Spain’s migrant regularisation scheme has moved from political promise to practical test, with applications now opening and the first signs of strain already visible in the system. The government says the measure could benefit around 500,000 undocumented migrants already living and working in Spain, while analysts have put the possible figure higher.
The programme allows eligible applicants to seek a one-year residence and work permit, provided they meet the conditions set out in the decree. Spain’s migration ministry says online applications opened on 16 April, while in-person appointment systems followed as the rollout gathered pace.
Who can apply
The scheme is aimed at foreign nationals already in Spain in an irregular administrative situation. To qualify, applicants must have arrived in Spain before 1 January 2026, have lived in the country for at least five months, and show they have no criminal record. AP reported on the launch that the government sees the programme as both a social measure and a response to labour-market demand.
For many readers, that makes this more than an immigration story. It is also a work, family and bureaucracy story, because the people affected are often already employed in sectors such as agriculture, hospitality, care and construction. Reuters has previously noted that Spain is trying to bring more of that labour into the formal economy as the country faces demographic pressure and skills shortages.
The first problem is not politics, but capacity
The main question now is whether the administrative system can cope.

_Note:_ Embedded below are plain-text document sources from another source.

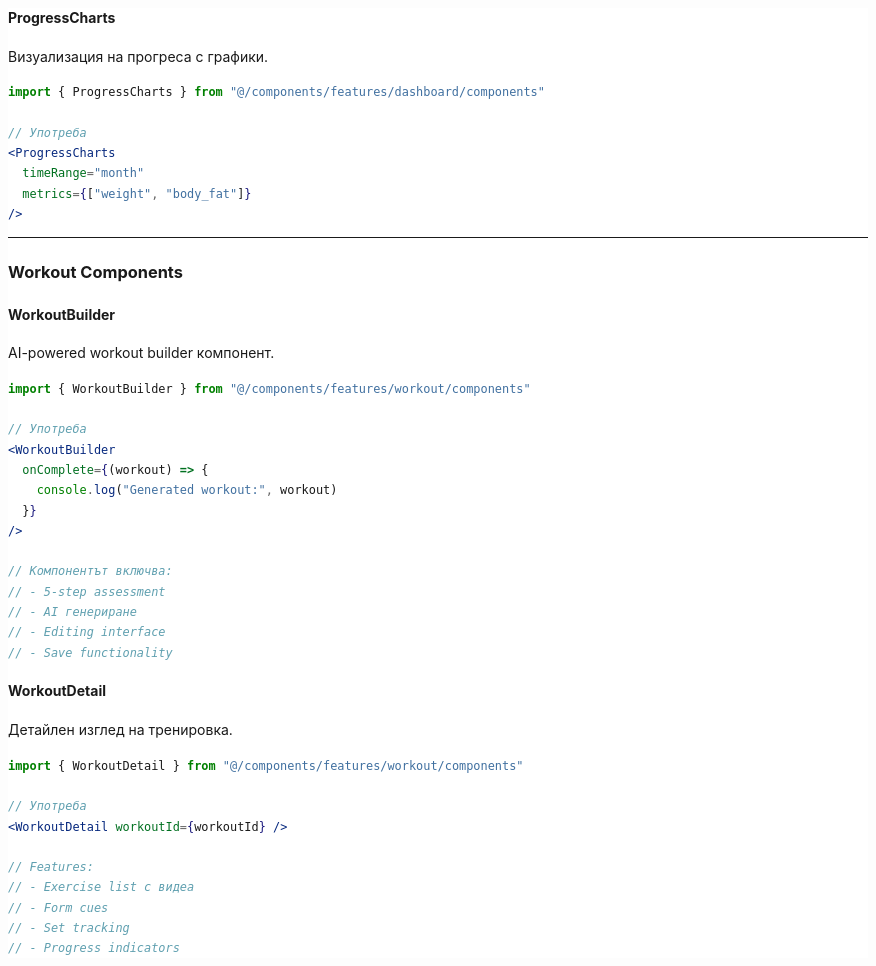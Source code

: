 #### ProgressCharts

Визуализация на прогреса с графики.

```jsx
import { ProgressCharts } from "@/components/features/dashboard/components"

// Употреба
<ProgressCharts 
  timeRange="month"
  metrics={["weight", "body_fat"]}
/>
```

---

### Workout Components

#### WorkoutBuilder

AI-powered workout builder компонент.

```jsx
import { WorkoutBuilder } from "@/components/features/workout/components"

// Употреба
<WorkoutBuilder 
  onComplete={(workout) => {
    console.log("Generated workout:", workout)
  }}
/>

// Компонентът включва:
// - 5-step assessment
// - AI генериране
// - Editing interface
// - Save functionality
```

#### WorkoutDetail

Детайлен изглед на тренировка.

```jsx
import { WorkoutDetail } from "@/components/features/workout/components"

// Употреба
<WorkoutDetail workoutId={workoutId} />

// Features:
// - Exercise list с видеа
// - Form cues
// - Set tracking
// - Progress indicators
```
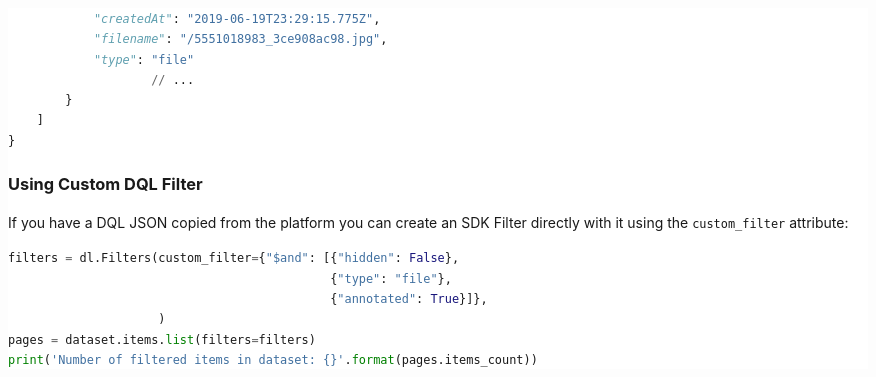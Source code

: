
 ```python
            "createdAt": "2019-06-19T23:29:15.775Z",
            "filename": "/5551018983_3ce908ac98.jpg",
            "type": "file"
                    // ...
        }
    ]
}
```
### Using Custom DQL Filter  
If you have a DQL JSON copied from the platform you can create an SDK Filter directly with it using the `custom_filter` attribute:  

```python
filters = dl.Filters(custom_filter={"$and": [{"hidden": False},
                                             {"type": "file"},
                                             {"annotated": True}]},
                     )
pages = dataset.items.list(filters=filters)
print('Number of filtered items in dataset: {}'.format(pages.items_count))
```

Reuters reported ahead of the rollout that immigration office staff were warning of serious pressure on the system and had threatened strike action from 21 April over staffing and workload concerns. That matters because, even before the scheme opened fully, the warning from within the system was that offices were not properly resourced for the expected volume.
That means the real story is no longer simply whether Spain has approved the scheme. It is whether people can actually get through the process without long waits, appointment bottlenecks and delays spilling into the wider residency system. This is an inference based on the reported staffing concerns and the scale of expected demand.
Why the rollout matters beyond applicants
Spain’s government has defended the measure as both fair and economically necessary. By regularising workers already contributing to Spanish life, ministers argue that the country can reduce exploitation, improve tax and social-security collection and bring more people into stable legal employment. AP said the policy is being sold as a response to long-term labour shortages as well as a humanitarian measure.
That wider context explains why the rollout will be watched closely, far beyond the people directly applying. Employers, migration lawyers, trade unions, NGOs and foreign residents already dealing with extranjería all have a stake in whether the process works smoothly or overwhelms an already stretched system. This is an inference from the scale of the programme and the reported warnings from offices.
A story with real human stakes
The human side of this story is what makes it so powerful.
For some applicants, this is the first real chance in years to step out of legal limbo. For others, it is another stressful race against paperwork, appointments and deadlines. Spain’s ministry has published the framework and insists the route is open, but the difference between a historic regularisation and another bureaucratic dead end may come down to how the first weeks are handled.
That is why this story is likely to run for days rather than hours. The decree is in place, the process has started, and now the country will see whether one of Spain’s biggest immigration measures in years can function at street level as well as on paper.
What happens next
The next stage is practical. Applicants will begin testing the system in larger numbers, officials will face the first real surge, and any disruption will quickly become visible.
If staffing warnings translate into delays or partial stoppages, the political row around the scheme is likely to intensify just as the people it is meant to help are trying to use it.
For now, Spain’s migrant regularisation rollout has begun. The question is no longer whether it exists. It is whether the state machinery behind it can keep up.